12. TITLE; GRANTING CLAUSE. (a) Parties’ Intent. Lessee and Lessor intend that, except to the extent expressly provided otherwise in the Lease Documents: (1) each Lease constitutes a true “lease” and a “finance lease” as such terms are defined in Article 2A of the UCC and not a sale or retention of a security interest; and (2) Lessor is and shall remain the owner of each item of Equipment (unless sold by Lessor pursuant to any Lease Document), and Lessee shall not acquire any right, title or interest in or to such Equipment except the right to possess and use it in accordance with the terms of the related Lease.
(b) Collateral Grant.

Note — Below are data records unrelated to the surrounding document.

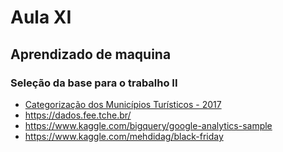 # Aula XI

## Aprendizado de maquina

### Seleção da base para o trabalho II

- [Categorização dos Municípios Turísticos - 2017](http://dados.gov.br/dataset/categorizacao/resource/ac85029a-9c07-4a95-a5c6-7f842a7ddf30?inner_span=True)
- https://dados.fee.tche.br/
- https://www.kaggle.com/bigquery/google-analytics-sample
- https://www.kaggle.com/mehdidag/black-friday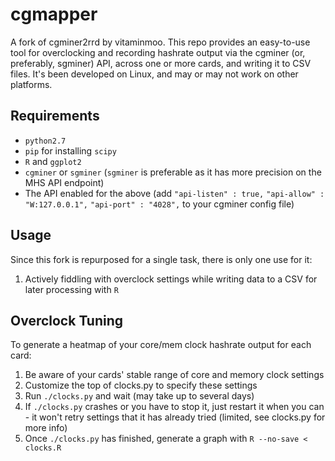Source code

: # cgmapper

A fork of cgminer2rrd by vitaminmoo. This repo provides an easy-to-use tool for overclocking and recording hashrate output via the cgminer (or, preferably, sgminer) API, across one or more cards, and writing it to CSV files. It's been developed on Linux, and may or may not work on other platforms.

## Requirements

* `python2.7`
* `pip` for installing `scipy`
* `R` and `ggplot2`
* `cgminer` or `sgminer` (`sgminer` is preferable as it has more precision on the MHS API endpoint)
* The API enabled for the above (add `"api-listen" : true,` `"api-allow" : "W:127.0.0.1",` `"api-port" : "4028",` to your cgminer config file)

## Usage

Since this fork is repurposed for a single task, there is only one use for it:

1. Actively fiddling with overclock settings while writing data to a CSV for later processing with `R`

## Overclock Tuning

To generate a heatmap of your core/mem clock hashrate output for each card:

1. Be aware of your cards' stable range of core and memory clock settings
2. Customize the top of clocks.py to specify these settings
3. Run `./clocks.py` and wait (may take up to several days)
4. If `./clocks.py` crashes or you have to stop it, just restart it when you can - it won't retry settings that it has already tried (limited, see clocks.py for more info)
5. Once `./clocks.py` has finished, generate a graph with `R --no-save < clocks.R`
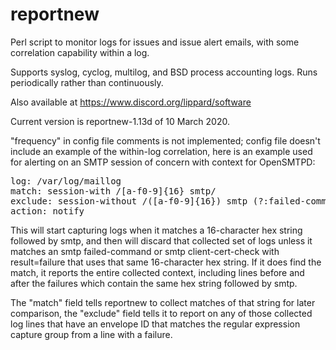 # reportnew
Perl script to monitor logs for issues and issue alert emails, with some correlation capability within a log.

Supports syslog, cyclog, multilog, and BSD process accounting logs. Runs periodically rather than continuously.

Also available at https://www.discord.org/lippard/software

Current version is reportnew-1.13d of 10 March 2020.

"frequency" in config file comments is not implemented; config file doesn't include an example of
the within-log correlation, here is an example used for alerting on an SMTP session of concern with
context for OpenSMTPD:

<PRE>
log: /var/log/maillog
match: session-with /[a-f0-9]{16} smtp/
exclude: session-without /([a-f0-9]{16}) smtp (?:failed-command|client-cert-check result="failure")/
action: notify <emailaddress>
</PRE>

This will start capturing logs when it matches a 16-character hex string followed by smtp, and then will
discard that collected set of logs unless it matches an smtp failed-command or smtp client-cert-check with
result=failure that uses that same 16-character hex string. If it does find the match, it reports the entire
collected context, including lines before and after the failures which contain the same hex string followed
by smtp.

The "match" field tells reportnew to collect matches of that string for later comparison, the "exclude"
field tells it to report on any of those collected log lines that have an envelope ID that matches the
regular expression capture group from a line with a failure.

To secure the prompt payment and performance when due of all of Lessee’s obligations under a subject Lease, including its obligation to pay Rent when due, Lessee hereby collaterally assigns, grants, and conveys to Lessor, a first priority security interest in and Lien on all of Lessee’s right, title and interest in and to all of the Collateral related to the subject Lease.
(c) Secured Party Remedies. If contrary to the parties’ intentions a court determines that any Lease is not a “true lease,” Lessee agrees that: (1) with respect to the Equipment covered by such Lease, in addition to all of the other rights and remedies available to Lessor under the subject Lease upon the occurrence of an Event of Default, Lessor shall have all of the rights and remedies of a first priority secured party under the UCC; and (2) any obligation to pay Interim Rent, Basic Rent, Renewal Rent or any Other Payment, to the extent constituting the payment of interest, shall be at an interest rate that is equal to the lesser of the maximum lawful rate permitted by applicable law or the effective interest rate used by Lessor in calculating such amounts.

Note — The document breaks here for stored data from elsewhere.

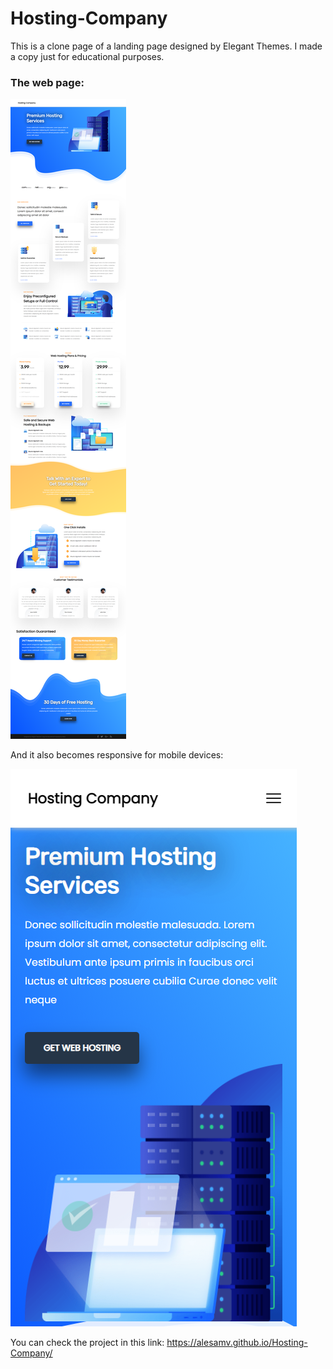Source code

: # Hosting-Company

This is a clone page of a landing page designed by Elegant Themes.
I made a copy just for educational purposes.

### The web page:
![Hosting Company](img/LandingPage.png "Hosting Company")


And it also becomes responsive for mobile devices:

![Hosting Company Responsive](img/ResponsivePage.png "Hosting Company")


You can check the project in this link: https://alesamv.github.io/Hosting-Company/ 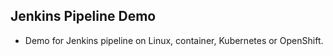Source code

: ## Jenkins Pipeline Demo

- Demo for Jenkins pipeline on Linux, container, Kubernetes or OpenShift.
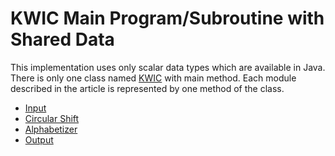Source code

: # KWIC Main Program/Subroutine with Shared Data

This implementation uses only scalar data types which are available in Java.
There is only one class named [KWIC](https://github.com/klimesf/kwic/blob/master/01-shared-data/src/cz/cvut/fel/ass/kwic/sharedData/KWIC.java)
with main method. Each module described in the article is represented by one method of the class.

- [Input](https://github.com/klimesf/kwic/blob/master/01-shared-data/src/cz/cvut/fel/ass/kwic/sharedData/KWIC.java#L36)
- [Circular Shift](https://github.com/klimesf/kwic/blob/master/01-shared-data/src/cz/cvut/fel/ass/kwic/sharedData/KWIC.java#L72)
- [Alphabetizer](https://github.com/klimesf/kwic/blob/master/01-shared-data/src/cz/cvut/fel/ass/kwic/sharedData/KWIC.java#L116)
- [Output](https://github.com/klimesf/kwic/blob/master/01-shared-data/src/cz/cvut/fel/ass/kwic/sharedData/KWIC.java#L168)
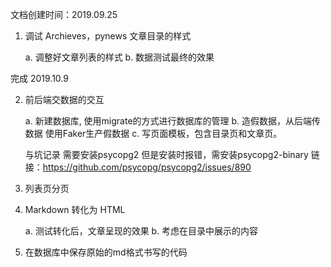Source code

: 文档创建时间：2019.09.25

1. 调试 Archieves，pynews 文章目录的样式

    a. 调整好文章列表的样式
    b. 数据测试最终的效果
    
完成 2019.10.9
    
2. 前后端交数据的交互
    
    a. 新建数据库, 使用migrate的方式进行数据库的管理
    b. 造假数据，从后端传数据 使用Faker生产假数据
    c. 写页面模板，包含目录页和文章页。
    
    与坑记录 需要安装psycopg2 但是安装时报错，需安装psycopg2-binary
    链接：https://github.com/psycopg/psycopg2/issues/890
    
3. 列表页分页


4.  Markdown 转化为 HTML

    a. 测试转化后，文章呈现的效果
    b. 考虑在目录中展示的内容

5. 在数据库中保存原始的md格式书写的代码
    





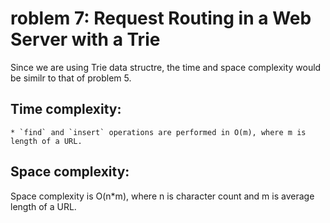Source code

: roblem 7: Request Routing in a Web Server with a Trie
=======================
Since we are using Trie data structre, the time and space complexity would be similr to that of problem 5.

Time complexity: 
---------------
    * `find` and `insert` operations are performed in O(m), where m is length of a URL.


Space complexity:
----------------
Space complexity is O(n*m), where n is character count and m is average length of a URL.
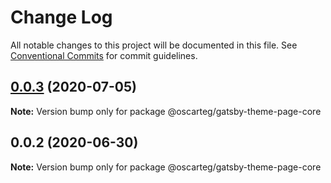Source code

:# Change Log

All notable changes to this project will be documented in this file.
See [Conventional Commits](https://conventionalcommits.org) for commit guidelines.

## [0.0.3](https://github.com/oscarteg/gatsby-themes/compare/@oscarteg/gatsby-theme-page-core@0.0.2...@oscarteg/gatsby-theme-page-core@0.0.3) (2020-07-05)

**Note:** Version bump only for package @oscarteg/gatsby-theme-page-core





## 0.0.2 (2020-06-30)

**Note:** Version bump only for package @oscarteg/gatsby-theme-page-core
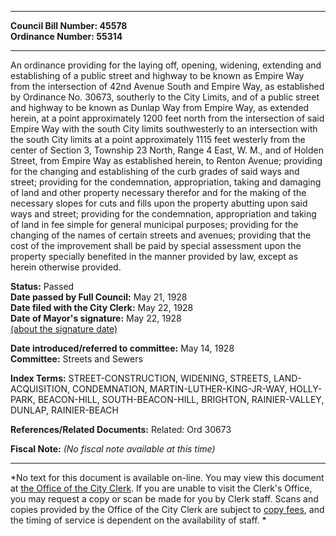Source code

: * * * * *  
  
**Council Bill Number: [](#h0)[](#h2)45578**   
**Ordinance Number: 55314**  
  
* * * * *  
  
An ordinance providing for the laying off, opening, widening, extending and establishing of a public street and highway to be known as Empire Way from the intersection of 42nd Avenue South and Empire Way, as established by Ordinance No. 30673, southerly to the City Limits, and of a public street and highway to be known as Dunlap Way from Empire Way, as extended herein, at a point approximately 1200 feet north from the intersection of said Empire Way with the south City limits southwesterly to an intersection with the south City limits at a point approximately 1115 feet westerly from the center of Section 3, Township 23 North, Range 4 East, W. M., and of Holden Street, from Empire Way as established herein, to Renton Avenue; providing for the changing and establishing of the curb grades of said ways and street; providing for the condemnation, appropriation, taking and damaging of land and other property necessary therefor and for the making of the necessary slopes for cuts and fills upon the property abutting upon said ways and street; providing for the condemnation, appropriation and taking of land in fee simple for general municipal purposes; providing for the changing of the names of certain streets and avenues; providing that the cost of the improvement shall be paid by special assessment upon the property specially benefited in the manner provided by law, except as herein otherwise provided.  
  
**Status:** Passed   
**Date passed by Full Council:** May 21, 1928   
**Date filed with the City Clerk:** May 22, 1928   
**Date of Mayor's signature:** May 22, 1928   
[(about the signature date)](/~public/approvaldate.htm)   
  
  
**Date introduced/referred to committee:** May 14, 1928   
**Committee:** Streets and Sewers   
  
**Index Terms:** STREET-CONSTRUCTION, WIDENING, STREETS, LAND-ACQUISITION, CONDEMNATION, MARTIN-LUTHER-KING-JR-WAY, HOLLY-PARK, BEACON-HILL, SOUTH-BEACON-HILL, BRIGHTON, RAINIER-VALLEY, DUNLAP, RAINIER-BEACH  
  
**References/Related Documents:** Related: Ord 30673  
  
**Fiscal Note:** *(No fiscal note available at this time)*  
  
* * * * *  
  
*No text for this document is available on-line. You may view this document at [the Office of the City Clerk](http://www.seattle.gov/leg/clerk/contactUs.htm). If you are unable to visit the Clerk's Office, you may request a copy or scan be made for you by Clerk staff. Scans and copies provided by the Office of the City Clerk are subject to [copy fees](http://clerk.seattle.gov/~public/clerkfees.htm), and the timing of service is dependent on the availability of staff. *  
  
  
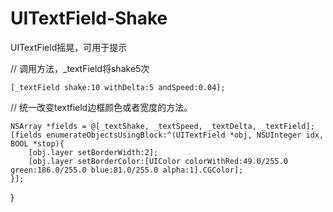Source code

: UITextField-Shake
=================

UITextField摇晃，可用于提示


// 调用方法，_textField将shake5次

    [_textField shake:10 withDelta:5 andSpeed:0.04];



// 统一改变textfield边框颜色或者宽度的方法。

    NSArray *fields = @[_textShake, _textSpeed, _textDelta, _textField];
    [fields enumerateObjectsUsingBlock:^(UITextField *obj, NSUInteger idx, BOOL *stop){
        [obj.layer setBorderWidth:2];
        [obj.layer setBorderColor:[UIColor colorWithRed:49.0/255.0 green:186.0/255.0 blue:81.0/255.0 alpha:1].CGColor];
    }];
}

13. GENERAL INDEMNITY. Lessee shall indemnify, defend and keep harmless Lessor and each Assignee, and their respective affiliates, and each of the directors, officers, employees and agents of the foregoing (each, an “Indemnitee”), from and against any and all Claims, by paying, on a net after-tax basis, or otherwise discharging such Claims, when and as such Claims shall become due; provided, however, that, notwithstanding the foregoing, Lessee shall have no obligation hereunder to indemnify, defend or keep harmless any Indemnitee for any Claim to the extent the Claim directly and proximately results from the actual, but not imputed, gross negligence or willful misconduct of such Indemnitee. If any Claim is made against Lessee or an Indemnitee, the party receiving notice of such Claim shall promptly notify the other, but the failure of the party receiving notice to so notify the other shall not relieve Lessee of any obligation hereunder.

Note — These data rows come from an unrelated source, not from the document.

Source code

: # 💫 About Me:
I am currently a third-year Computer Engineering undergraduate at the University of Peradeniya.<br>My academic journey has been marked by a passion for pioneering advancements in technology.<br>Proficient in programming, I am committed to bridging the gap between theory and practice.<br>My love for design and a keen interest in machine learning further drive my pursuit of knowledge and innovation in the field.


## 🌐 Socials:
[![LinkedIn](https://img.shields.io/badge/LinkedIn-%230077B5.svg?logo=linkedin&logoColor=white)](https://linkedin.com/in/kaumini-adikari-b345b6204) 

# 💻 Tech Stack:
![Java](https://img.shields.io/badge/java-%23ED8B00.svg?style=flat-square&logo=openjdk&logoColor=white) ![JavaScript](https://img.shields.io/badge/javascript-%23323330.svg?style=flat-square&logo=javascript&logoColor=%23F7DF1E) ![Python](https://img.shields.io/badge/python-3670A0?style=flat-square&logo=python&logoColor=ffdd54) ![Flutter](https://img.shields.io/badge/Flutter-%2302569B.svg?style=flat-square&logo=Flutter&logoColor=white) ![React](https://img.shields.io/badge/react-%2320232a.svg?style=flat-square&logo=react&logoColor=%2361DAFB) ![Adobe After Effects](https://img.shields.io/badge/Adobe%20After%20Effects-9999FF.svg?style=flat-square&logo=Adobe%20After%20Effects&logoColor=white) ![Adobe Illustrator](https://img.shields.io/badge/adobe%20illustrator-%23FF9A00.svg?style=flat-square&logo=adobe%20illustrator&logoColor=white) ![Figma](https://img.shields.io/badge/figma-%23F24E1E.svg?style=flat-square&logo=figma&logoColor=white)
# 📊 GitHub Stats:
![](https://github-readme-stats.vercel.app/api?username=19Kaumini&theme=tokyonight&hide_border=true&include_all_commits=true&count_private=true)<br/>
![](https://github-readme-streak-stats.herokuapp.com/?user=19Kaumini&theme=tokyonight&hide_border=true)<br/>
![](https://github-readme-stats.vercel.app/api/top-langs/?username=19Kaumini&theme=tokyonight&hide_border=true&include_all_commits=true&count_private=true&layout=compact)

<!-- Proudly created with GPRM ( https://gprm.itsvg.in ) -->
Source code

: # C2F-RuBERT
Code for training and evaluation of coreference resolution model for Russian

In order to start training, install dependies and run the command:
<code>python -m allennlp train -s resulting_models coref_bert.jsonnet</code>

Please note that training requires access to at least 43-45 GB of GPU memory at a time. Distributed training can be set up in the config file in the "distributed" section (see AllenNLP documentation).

14. FEES AND TAXES. Lessee agrees to:
(a) Filings, Payments. (1) (A) Promptly notify Lessor and provide it with all information required in order for Lessor to timely file all declarations, returns, inventories, or other documentation with respect to any personal property taxes (or any other taxes in the nature of or imposed in lieu of property taxes) due or to become due with respect to Equipment, or, (B) if requested by Lessor in writing and permitted by applicable law, timely file in Lessee’s own name or on Lessor’s behalf, directly with all appropriate taxing authorities all such declarations, returns, inventories and other documentation and concurrently provide to Lessor copies of all such filings, and (2) (A) pay to Lessor, immediately upon receipt of invoice, an amount equal to all such taxes assessed, billed or otherwise payable with respect to the Equipment, or, (B) if requested by Lessor in writing and permitted by applicable law, pay on or before the date when due all such taxes assessed, billed or otherwise payable with respect to the Equipment directly to the appropriate taxing authorities and concurrently provide to Lessor evidence of such payment;
(b) Indemnity for Non-income Taxes. (1) Pay when due as requested by Lessor, and (2) defend and indemnify Lessor on a net after-tax basis against liability for all license and/or registration fees, assessments, and sales, use, property, excise, privilege, franchise, value added and other taxes or other charges or fees, including any electronic waste or recycling taxes, fees or other charges, now or hereafter imposed by a governmental authority with respect to any Equipment or with respect to the manufacture, shipment, purchase, ownership, delivery, installation, leasing, operation, possession, use, return, or other disposition thereof or the Rent under any Lease (other than taxes on or measured solely by the net income of Lessor); and
(c) Indemnity for Penalties and Similar Charges. Indemnify Lessor against any penalties, charges, interest or costs imposed with respect to any items referred to in clauses (a) and (b) above (each of the items referred to in clauses (a), (b), and (c) of this sentence is referred to herein as an “Imposition”). Any Imposition that is not paid when due and which is paid by Lessor shall, at Lessor’s option, become immediately due from Lessee to Lessor and, until paid, shall accrue interest at the Default Rate.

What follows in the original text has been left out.